Wheeler’s Thought Experiment Explained Through Quantum Physics
Categories: News, Quantum, Quantum Physics
Quantum theory is something many people have heard of but few understand. It’s a branch of science that has given us certain nano-technologies such as LEDs, lasers and even computer chips. Recently, however, Quantum theory has brought a couple of scientists together to explore a rather decades-old experiment known as John Wheeler’s delayed-choice “thought experiment”. In Laymen’s terms, it allows a moving object to act either as a particle or as a wave. The experiment than asks, “At which point does the object decide?” In other words, how is it determined, and at what point throughout the process does this “choice” take place?
As far out as this might sound, two physicists at The Australian National University (ANU) have further explored and expanded on Wheeler’s experiment and found that the answer to that question lies in quantum physics. Keeping that in mind, the object’s behavior would ultimately be determined in terms of measurement, or, at the end of its journey.
“It proves that measurement is everything. At the quantum level, reality does not exist if you are not looking at it,” explains Associate Professor Andrew Truscott from the ANU Research School of Physics and Engineering.
“Quantum physics’ predictions about interference seems odd enough when applied to light, which seems more like a wave, but to have done the experiment with atoms, which are complicated things that have mass and interact with electric fields and so on, adds to the weirdness”, exclaims Roman Khakimov, PhD student at the Research School of Physics and Engineering.
The theory was put to the test through a series of smaller experiments in which Professor Truscott’s team trapped helium atoms in a state of suspension known as a Bose-Einstein condensate. After that they were ejected until there was only a single atom left.
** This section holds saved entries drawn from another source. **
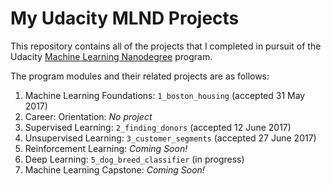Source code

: # My Udacity MLND Projects

This repository contains all of the projects that I completed in pursuit of the Udacity [Machine Learning Nanodegree](https://www.udacity.com/course/machine-learning-engineer-nanodegree--nd009) program.

The program modules and their related projects are as follows:

1. Machine Learning Foundations: `1_boston_housing` (accepted 31 May 2017)
2. Career: Orientation: _No project_
3. Supervised Learning: `2_finding_donors` (accepted 12 June 2017)
4. Unsupervised Learning: `3_customer_segments` (accepted 27 June 2017)
5. Reinforcement Learning: _Coming Soon!_
6. Deep Learning: `5_dog_breed_classifier` (in progress)
7. Machine Learning Capstone: _Coming Soon!_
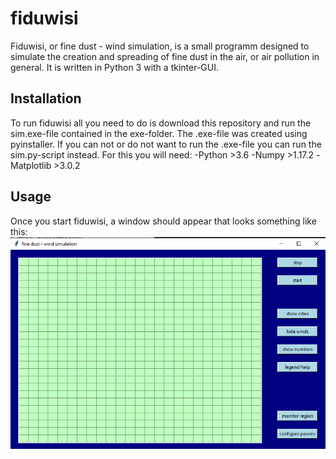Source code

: # fiduwisi

Fiduwisi, or fine dust - wind simulation, is a small programm designed to simulate
the creation and spreading of fine dust in the air, or air pollution in general.
It is written in Python 3 with a tkinter-GUI.

## Installation

To run fiduwisi all you need to do is download this repository and run the sim.exe-file
contained in the exe-folder. The .exe-file was created using pyinstaller.
If you can not or do not want to run the .exe-file you can run the sim.py-script instead.
For this you will need:
  -Python >3.6
  -Numpy >1.17.2
  -Matplotlib >3.0.2

## Usage

Once you start fiduwisi, a window should appear that looks something like this: ![text](screenshots/Screenshot_1.png)
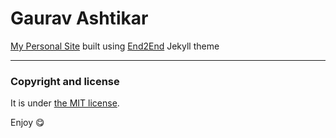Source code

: # Gaurav Ashtikar

[My Personal Site](http://gau1991) built using [End2End](https://nandomoreira.me/end2end/) Jekyll theme


---

### Copyright and license

It is under [the MIT license](/LICENSE).

Enjoy :yum:
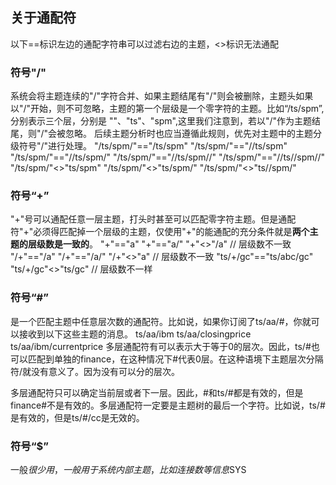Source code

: ##  关于通配符
以下==标识左边的通配字符串可以过滤右边的主题，<>标识无法通配

### 符号"/"
系统会将主题连续的"/"字符合并、如果主题结尾有"/"则会被删除，主题头如果以"/"开始，则不可忽略，主题的第一个层级是一个零字符的主题。比如“/ts/spm”,分别表示三个层，分别是 ""、"ts"、"spm",这里我们注意到，若以"/"作为主题结尾，则"/"会被忽略。
后续主题分析时也应当遵循此规则，优先对主题中的主题分级符号"/"进行处理。
"/ts/spm/"=="/ts/spm"
"/ts/spm/"=="//ts/spm"
"/ts/spm/"=="//ts/spm/"
"/ts/spm/"=="//ts/spm//"
"/ts/spm/"=="//ts//spm//"
"/ts/spm/"<>"ts/spm"
"/ts/spm/"<>"ts/spm/"
"/ts/spm/"<>"ts//spm/"

### 符号“+” 
"+"号可以通配任意一层主题，打头时甚至可以匹配零字符主题。但是通配符"+"必须得匹配掉一个层级的主题，仅使用"+"的能通配的充分条件就是**两个主题的层级数是一致的**。
"+"=="a"
"+"=="a/"
"+"<>"/a"       // 层级数不一致
"/+"=="/a"
"/+"=="/a/"
"/+"<>"a"      // 层级数不一致
"ts/+/gc"=="ts/abc/gc"
"ts/+/gc"<>"ts/gc"     // 层级数不一样
  
 
### 符号“#”

是一个匹配主题中任意层次数的通配符。比如说，如果你订阅了ts/aa/#，你就可以接收到以下这些主题的消息。
ts/aa/ibm
ts/aa/closingprice
ts/aa/ibm/currentprice 
多层通配符有可以表示大于等于0的层次。因此，ts/#也可以匹配到单独的finance，在这种情况下#代表0层。在这种语境下主题层次分隔符/就没有意义了。因为没有可以分的层次。

多层通配符只可以确定当前层或者下一层。因此，#和ts/#都是有效的，但是finance#不是有效的。多层通配符一定要是主题树的最后一个字符。比如说，ts/#是有效的，但是ts/#/cc是无效的。

### 符号“$”
一般$很少用，一般用于系统内部主题，比如连接数等信息$SYS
After some time, the lone atom was dropped through lasers — well, a counter-propagating laser beam to be exact — which was done to form a grating pattern that would act as a crossroads to scatter the light.
At the end of the experiment, the random number determining whether the grating was added actually only generated once the atom was passed through the crossroads. “The atoms did not [actually] travel from A to B. It was only when they were measured at the end of the journey that their wave-like or particle-like behavior was brought into existence”, Truscott goes on to say.